Miał być bet na Kyrie Irvinga, ale ostatecznie zmieniłem zdanie. Gramy over Jaylena Browna. 21-latek w mojej opinii będzie miał dzisiaj naprzeciwko siebie Holidaya, a jest to zdecydowanie gorsza partia od Rondo, jeśli chodzi o obronę. Rajon usiądzie najpewniej na Irvingu, podejrzewam że Kyrie będzie sobie musiał też radzić z podwojeniami, przez to zdecydowałem się na Browna. Linia nie jest ani promocyjna, ani zawyżona. 13,5 to według mnie sprawiedliwy rynek na Browna. Biorąc pod uwagę, że zarówno Irving jak i wysocy Celtics (Horford, Baynes) będą mieli dzisiaj twardy orzech do zgryzienia, warto spojrzeć na obwód. Tam zdecydowanie najbardziej równą – mam wrażenie – formę prezentuje Brown, który wielokrotnie pokazywał już w tym sezonie, że jest mocną bronią Celtics. Wszystko zależy też oczywiście od ustawienia Bostonu dzisiaj, jednak podejrzewam, że nie będzie znaczących zmian i wyjdą tak jak w ostatnim meczu z 76ers. Sporym plusem dla nas może być równa ilość minut Jaylena – na parkiecie przebywa średnio ponad 30 minut na spotkanie i jest to raczej stała wartość.

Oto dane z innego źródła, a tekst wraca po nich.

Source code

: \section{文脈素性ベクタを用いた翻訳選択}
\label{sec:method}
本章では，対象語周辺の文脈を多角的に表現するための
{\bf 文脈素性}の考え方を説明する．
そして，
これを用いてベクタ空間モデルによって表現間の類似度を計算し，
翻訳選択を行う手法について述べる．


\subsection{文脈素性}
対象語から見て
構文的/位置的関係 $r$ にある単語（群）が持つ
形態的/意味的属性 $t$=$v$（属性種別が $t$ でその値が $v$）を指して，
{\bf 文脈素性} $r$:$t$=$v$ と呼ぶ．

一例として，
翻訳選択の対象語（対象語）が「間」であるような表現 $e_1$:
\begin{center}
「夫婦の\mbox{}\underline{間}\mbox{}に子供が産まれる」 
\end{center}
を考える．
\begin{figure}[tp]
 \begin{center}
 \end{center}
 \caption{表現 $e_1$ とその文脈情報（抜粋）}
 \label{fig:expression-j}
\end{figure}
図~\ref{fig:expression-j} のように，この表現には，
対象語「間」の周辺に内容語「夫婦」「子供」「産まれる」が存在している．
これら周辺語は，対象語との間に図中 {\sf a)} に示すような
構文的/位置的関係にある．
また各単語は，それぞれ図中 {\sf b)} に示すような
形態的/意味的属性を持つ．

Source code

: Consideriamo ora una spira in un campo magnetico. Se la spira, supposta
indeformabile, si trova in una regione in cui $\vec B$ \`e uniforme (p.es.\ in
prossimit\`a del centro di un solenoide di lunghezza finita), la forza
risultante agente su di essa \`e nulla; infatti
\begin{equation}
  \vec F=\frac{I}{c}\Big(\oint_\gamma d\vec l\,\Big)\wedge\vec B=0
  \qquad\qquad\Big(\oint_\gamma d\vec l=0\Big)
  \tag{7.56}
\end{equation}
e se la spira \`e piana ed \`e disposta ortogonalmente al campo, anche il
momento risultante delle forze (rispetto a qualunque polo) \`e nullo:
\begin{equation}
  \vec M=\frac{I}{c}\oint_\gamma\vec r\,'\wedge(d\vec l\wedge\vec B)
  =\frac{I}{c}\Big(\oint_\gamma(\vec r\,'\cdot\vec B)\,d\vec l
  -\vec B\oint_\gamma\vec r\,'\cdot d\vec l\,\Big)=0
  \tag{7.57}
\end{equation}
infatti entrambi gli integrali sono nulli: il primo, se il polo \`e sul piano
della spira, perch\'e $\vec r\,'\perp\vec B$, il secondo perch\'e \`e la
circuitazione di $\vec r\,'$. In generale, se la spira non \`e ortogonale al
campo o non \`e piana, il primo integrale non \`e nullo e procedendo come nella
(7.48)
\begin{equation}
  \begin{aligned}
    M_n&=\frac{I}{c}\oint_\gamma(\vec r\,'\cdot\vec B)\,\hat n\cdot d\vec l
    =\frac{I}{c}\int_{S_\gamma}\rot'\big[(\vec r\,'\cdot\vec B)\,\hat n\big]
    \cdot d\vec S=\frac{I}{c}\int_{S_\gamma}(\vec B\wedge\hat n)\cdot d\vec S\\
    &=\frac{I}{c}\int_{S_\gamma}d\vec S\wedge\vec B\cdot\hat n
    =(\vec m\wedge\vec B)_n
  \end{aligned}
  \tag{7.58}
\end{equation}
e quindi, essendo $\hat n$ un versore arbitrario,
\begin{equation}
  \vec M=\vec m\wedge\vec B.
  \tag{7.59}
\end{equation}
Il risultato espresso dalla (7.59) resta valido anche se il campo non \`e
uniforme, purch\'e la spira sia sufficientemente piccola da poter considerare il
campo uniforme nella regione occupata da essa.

Typ: Jaylen Brown over 13,5 punktów @1,82 Fortuna


NHL

New York Rangers – Philadelphia Flyers 01:00

W pierwszym opisywanym przeze mnie pojedynku New York Rangers podejmować będą u siebie Philadelphię Flyers. Obie drużyny obecnie prezentują zupełnie odmienną formę, Nowojorczycy przegrali trzy ligowe mecze z rzędu i nie zanotowali zwycięstwa w regulaminowym czasie od blisko miesiąca, a ich ostatni taki triumf miał miejsce 20 grudnia kiedy to pokonali na własnym lodowisku Anaheim Ducks 4-1. Rywalem podopiecznych Alaina Vigneaulta będzie dobrze prezentująca się w ostatnich spotkaniach drużyna z Philadelphii, która jest niepokonana od czterech meczów w których zanotowali aż 21 bramek i trzykrotnie w tym starciach padało więcej niż 5 bramek. Jeśli chodzi o sytuację w tabeli to wygląda ona bardzo ciekawie, ponieważ oba zespoły znajdują się w swoim bliskim sąsiedztwie, Rangers są na 9 miejscu z bilansem 22-22, natomiast Flyers na 10 z bilansem 20-23 i w przypadku zwycięstwa którejś z drużyn w regulaminowym czasie mają szansę na dostanie się do pierwszej ósemki Konferencji Wschodniej, która w tym sezonie prezentuje bardzo wyrównany poziom. Hokeiści z Nowego Yorku w tym sezonie znajdują się pośrodku drużyn pod względem ofensywy, ich średnia zdobywanych bramek wynosi równe 3, a Philadelphia z minimalnie gorszą skutecznością na poziomie 2,97 bramek na mecz. W dzisiejszym meczu w bramce gości stanie Brian Elliott ze średnią 2,75 traconych bramek na mecz, a co najważniejsze pod względem mojego typu 32 letni doświadczony bramkarz tracił co najmniej 3 bramki w ostatnich sześciu spotkaniach. Gospodarze wystawią podstawowego bramkarza – Henricka Lundqvista, który w tym sezonie zanotował 19 zwycięstw i 11 porażek i jak do tej pory jego średnia wynosi 2,58 traconych bramek na mecz. Dla miejscowych dzisiejszy mecz jest sporą szansą na przerwanie serii porażek, a dla Philadelphii polepszenie bilansu z Rangers, ponieważ tu w Madison Square Garden przegrali 12 z 14 ostatnich ligowych pojedynków. Z racji na dobrą formę Flyers, którzy tracą jednak w swoich meczach sporo bramek stawiam na co najmniej 6 bramek w meczu.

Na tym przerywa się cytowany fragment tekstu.